So my old machine, my trusty Elna 2130, doesn’t work anymore. The technician made a great effort, but alas, it’s kaput. Part of me says this is what I get for having my head turned, however briefly, by that Babylock weeks ago. Well, that and never oiling it, and turning the hand wheel when the needle would get stuck instead of taking the needle out of the bar, and well, lots of use. It had been loud for years, and started skipping stitches recently, so I knew the timing was off, but I think I was content assuming that my machine situation would never change.
Hearing that the tech couldn’t make the machine run good as new again was honestly a shock to me. I moped for far longer than a mere sewing machine deserved, but it was important to me. My husband got it for me as a Christmas present back in 2005, when I only had a box of patterns from my grandma and a single box of fabric from her stash. I had briefly messed around with sewing right after getting married, but my mom’s hand-me-down Singer was AWFUL (sorry, Mom, but I hated working with it) and once we bought our first house, home improvement projects took over all of our free time. However, by late 2005, I must have made enough noise about how much I would like to take up sewing again that my sweetie went through trial by fire to get me a machine that I would like. Why trial by fire? Imagine a twenty-something man walking into your average sewing machine dealer wanting to buy a gift for his wife. He knew that I wasn’t interested in quilting or embroidery; and what fit our budget and inclinations was a simple mechanical sewing machine. Needless to say, that’s not precisely what the various dealers were interested in selling. He still points at the Bernina dealership whenever we (infrequently) drive by it, muttering about the crazies running the place, that’s how poorly he was treated. However, he somehow managed to get me the exact machine I would have bought for myself, that mechanical Elna with a one-step buttonhole.
I was really bitten by the sewing bug when shortly thereafter I was pregnant with our first child, and I decided I would make some maternity clothes instead of buying them. Looking back, I cringe at their quilting cotton fabrics and awful fit, as I didn’t know about full bust adjustments; but I really liked those dresses, and they were certainly better and more colorful than my Navy maternity uniforms of awful khaki polyester that I was stuck wearing for the work week. Frustrated by my inability to set in sleeves without weird gathering, I found sewing blogs and Pattern Review, and my sewing got so much better. After leaving active duty and becoming a stay at home mom, I started giving my machine a workout. I made Halloween costumes, jeans, ballgowns, and everything in between and enjoyed every minute of it. One kid broke the extension table, another lost the automatic buttonhole foot, and I discolored the plastic with a faux suede that shed dye just looking at it. I showed my husband how to use it and he attached countless Velcro patches to his flight suits, and my sewing machine did it all with little complaint. No, it wasn’t the fanciest machine out there, but it was just right for this household.

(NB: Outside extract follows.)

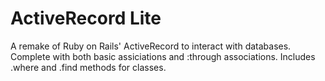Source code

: ActiveRecord Lite
=================

A remake of Ruby on Rails' ActiveRecord to interact with databases. Complete with both basic assiciations and :through associations. Includes .where and .find methods for classes.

Yesterday, I realized I was not going to dawdle on replacing it. I love sewing too much, and out of my machines, it was my favorite. Briefly, I entertained moving the 830 into primary status, but it still needs servicing and I realized it just wasn’t the same as picking out my own machine. So I started looking online at specs for various machines, and what is available locally. I have a ton of specialty feet for Janome/Elna, and I like the build quality for the price. The first machine that I zeroed in on has the seam allowance markings set for the left needle position, which makes zero sense to me, and I know from experience that would piss me off. So I poked through manuals online, tracked down dealer locations, and cursed the lack of pricing information out there once you get past machines available on Amazon so that I could walk in knowing what I wanted to look at.
I decided to start at the Elna dealer, circle to Janome, and give Brother/Babylock a chance as a last resort. Elna had the machine I thought I wanted out, the eXperience 540, which is computerized, but without the weird huge touchscreens that I had seen with the Babylocks. The stitch selection process was pretty straightforward and after enough flipping through the manual, I figured out how to change the needle positions, stitch widths, etc. I had brought some different fabrics with me to try, from Ambience lining to denim. I even made a fancy looking keyhole buttonhole through two layers of denim but I wasn’t feeling the 540. The tension wasn’t quite right and they only had the floor model in stock, and I was not going to buy that particular machine. So after investigating the differences between it and the 520, and not loving either, I on a whim asked to see the 3230. My poor salesperson. The Elna dealer is primarily a fabric store and the usual sewing machine person was out, so I roped the guy from the home décor department into helping me, and since the store just moved, everything in the machine department was still in boxes. So we set it up, and I sat down to sew. It was magic. Auto tension, seam allowance markings out past 1.5 inches, needle up/down, a reverse button that was easy to find, and lovely stitching even on my Ambience swatch, which shows every flaw. I tested the straight stitch through four layers of denim and was pleased with how easily the machine went. I tested the buttonhole through two layers to compare it to the sample from the 540, and honestly, it was nicer. So no, I don’t get three different buttonholes, but I have the Singer 401 for those; this machine and I clicked.
I honestly overlooked this model when going through Elna’s website as it’s picture there is fugly orange and looks weirdly top heavy in the picture. I’m glad that I tried it as it’s exactly what I’m looking for as a garment sewist. I did idly wonder while waiting to ring up if I should have tried more than one dealer, but really, I fell in love. I just hope that I keep feeling the same way as I rack up the years on this machine too.